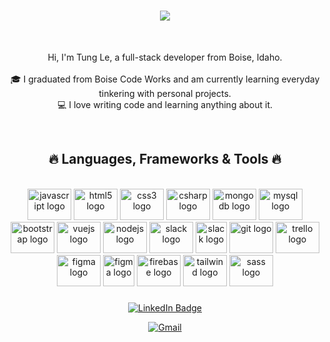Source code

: 

<h1 align="center">
  <a href="https://git.io/typing-svg">
    <img src="https://readme-typing-svg.herokuapp.com/?lines=Hello,+There!+👋;This+is+Tung+Le...;Nice+to+meet+you!&center=true&size=30">
  </a>
</h1>

<br>
<p align="center">
  Hi, I'm Tung Le, a full-stack developer from Boise, Idaho.
  <br>
  <br>
  🎓 I graduated from Boise Code Works and am currently learning everyday tinkering with personal projects.
  <br>
  💻 I love writing code and learning anything about it.




</p>

<br>
<h2 align="center">🔥 Languages, Frameworks & Tools 🔥</h2>
<br>
<div align="center">
  <img src="https://cdn.jsdelivr.net/gh/devicons/devicon/icons/javascript/javascript-original.svg" height="50" width="70" alt="javascript logo"  />
  <img src="https://cdn.jsdelivr.net/gh/devicons/devicon/icons/html5/html5-original.svg" height="50" width="70" alt="html5 logo"  />
  <img src="https://cdn.jsdelivr.net/gh/devicons/devicon/icons/css3/css3-original.svg" height="50" width="70" alt="css3 logo"  />
  <img src="https://cdn.jsdelivr.net/gh/devicons/devicon/icons/csharp/csharp-original.svg" height="50" width="70" alt="csharp logo"  />
  <img src="https://cdn.jsdelivr.net/gh/devicons/devicon/icons/mongodb/mongodb-original.svg" height="50" width="70" alt="mongodb logo"  />
  <img src="https://cdn.jsdelivr.net/gh/devicons/devicon/icons/mysql/mysql-original.svg" height="50" width="70" alt="mysql logo"  />
  <img src="https://cdn.jsdelivr.net/gh/devicons/devicon/icons/bootstrap/bootstrap-original.svg" height="50" width="70" alt="bootstrap logo"  />
  <img src="https://cdn.jsdelivr.net/gh/devicons/devicon/icons/vuejs/vuejs-original.svg" height="50" width="70" alt="vuejs logo"  />
  <img src="https://cdn.jsdelivr.net/gh/devicons/devicon/icons/nodejs/nodejs-original.svg" height="50" width="70" alt="nodejs logo"  />
  <img src="https://cdn.jsdelivr.net/gh/devicons/devicon/icons/slack/slack-original.svg" height="50" width="70" alt="slack logo"  />
    <img src="https://raw.githubusercontent.com/zumrudu-anka/zumrudu-anka/master/images/dotnetcore.svg" height="50" width="50" alt="slack logo"  />
  <img src="https://cdn.jsdelivr.net/gh/devicons/devicon/icons/git/git-original.svg" height="50" width="70" alt="git logo"  />
   <img src="https://cdn.jsdelivr.net/gh/devicons/devicon/icons/trello/trello-plain.svg" height="50" width="70" alt="trello logo"  />
  <img src="https://cdn.jsdelivr.net/gh/devicons/devicon/icons/figma/figma-original.svg" height="50" width="70" alt="figma logo"  />
   <img src="https://raw.githubusercontent.com/zumrudu-anka/zumrudu-anka/master/images/vscode.png" height="50" width="50" alt="figma logo"  />
  <img src="https://cdn.jsdelivr.net/gh/devicons/devicon/icons/firebase/firebase-plain.svg" height="50" width="70" alt="firebase logo"  />
  <img src="https://cdn.jsdelivr.net/gh/devicons/devicon/icons/tailwindcss/tailwindcss-plain.svg" height="50" width="70" alt="tailwind logo"  />
  <img src="https://cdn.jsdelivr.net/gh/devicons/devicon/icons/sass/sass-original.svg" height="50" width="70" alt="sass logo"  />
  
</div>

###


<div align="center">


[![LinkedIn Badge](https://img.shields.io/badge/-LinkedIn-blue?style=flat-square&logo=Linkedin&logoColor=white&link=https://www.linkedin.com/in/tungle0319/)](https://www.linkedin.com/in/tungle0319/)
  
[![Gmail](https://img.shields.io/badge/gmail-tungle.0319@gmail.com-red.svg)](mailto:tungle.0319@gmail.com)
  </div>

###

○ ○ ○ ○

# [Task brief]
Copy the material shown above in full and exactly. Skip the pictures.

# [Answer]
Source code

: 

<h1 align="center">
  <a href="https://git.io/typing-svg">
    <img src="https://readme-typing-svg.herokuapp.com/?lines=Hello,+There!+👋;This+is+Tung+Le...;Nice+to+meet+you!&center=true&size=30">
  </a>
</h1>

<br>
<p align="center">
  Hi, I'm Tung Le, a full-stack developer from Boise, Idaho.
  <br>
  <br>
  🎓 I graduated from Boise Code Works and am currently learning everyday tinkering with personal projects.
  <br>
  💻 I love writing code and learning anything about it.




</p>

<br>
<h2 align="center">🔥 Languages, Frameworks & Tools 🔥</h2>
<br>
<div align="center">
  <img src="https://cdn.jsdelivr.net/gh/devicons/devicon/icons/javascript/javascript-original.svg" height="50" width="70" alt="javascript logo"  />
  <img src="https://cdn.jsdelivr.net/gh/devicons/devicon/icons/html5/html5-original.svg" height="50" width="70" alt="html5 logo"  />
  <img src="https://cdn.jsdelivr.net/gh/devicons/devicon/icons/css3/css3-original.svg" height="50" width="70" alt="css3 logo"  />
  <img src="https://cdn.jsdelivr.net/gh/devicons/devicon/icons/csharp/csharp-original.svg" height="50" width="70" alt="csharp logo"  />
  <img src="https://cdn.jsdelivr.net/gh/devicons/devicon/icons/mongodb/mongodb-original.svg" height="50" width="70" alt="mongodb logo"  />
  <img src="https://cdn.jsdelivr.net/gh/devicons/devicon/icons/mysql/mysql-original.svg" height="50" width="70" alt="mysql logo"  />
  <img src="https://cdn.jsdelivr.net/gh/devicons/devicon/icons/bootstrap/bootstrap-original.svg" height="50" width="70" alt="bootstrap logo"  />
  <img src="https://cdn.jsdelivr.net/gh/devicons/devicon/icons/vuejs/vuejs-original.svg" height="50" width="70" alt="vuejs logo"  />
  <img src="https://cdn.jsdelivr.net/gh/devicons/devicon/icons/nodejs/nodejs-original.svg" height="50" width="70" alt="nodejs logo"  />
  <img src="https://cdn.jsdelivr.net/gh/devicons/devicon/icons/slack/slack-original.svg" height="50" width="70" alt="slack logo"  />
    <img src="https://raw.githubusercontent.com/zumrudu-anka/zumrudu-anka/master/images/dotnetcore.svg" height="50" width="50" alt="slack logo"  />
  <img src="https://cdn.jsdelivr.net/gh/devicons/devicon/icons/git/git-original.svg" height="50" width="70" alt="git logo"  />
   <img src="https://cdn.jsdelivr.net/gh/devicons/devicon/icons/trello/trello-plain.svg" height="50" width="70" alt="trello logo"  />
  <img src="https://cdn.jsdelivr.net/gh/devicons/devicon/icons/figma/figma-original.svg" height="50" width="70" alt="figma logo"  />
   <img src="https://raw.githubusercontent.com/zumrudu-anka/zumrudu-anka/master/images/vscode.png" height="50" width="50" alt="figma logo"  />
  <img src="https://cdn.jsdelivr.net/gh/devicons/devicon/icons/firebase/firebase-plain.svg" height="50" width="70" alt="firebase logo"  />
  <img src="https://cdn.jsdelivr.net/gh/devicons/devicon/icons/tailwindcss/tailwindcss-plain.svg" height="50" width="70" alt="tailwind logo"  />
  <img src="https://cdn.jsdelivr.net/gh/devicons/devicon/icons/sass/sass-original.svg" height="50" width="70" alt="sass logo"  />
  
</div>

###


<div align="center">


[![LinkedIn Badge](https://img.shields.io/badge/-LinkedIn-blue?style=flat-square&logo=Linkedin&logoColor=white&link=https://www.linkedin.com/in/tungle0319/)](https://www.linkedin.com/in/tungle0319/)
  
[![Gmail](https://img.shields.io/badge/gmail-tungle.0319@gmail.com-red.svg)](mailto:tungle.0319@gmail.com)
  </div>

###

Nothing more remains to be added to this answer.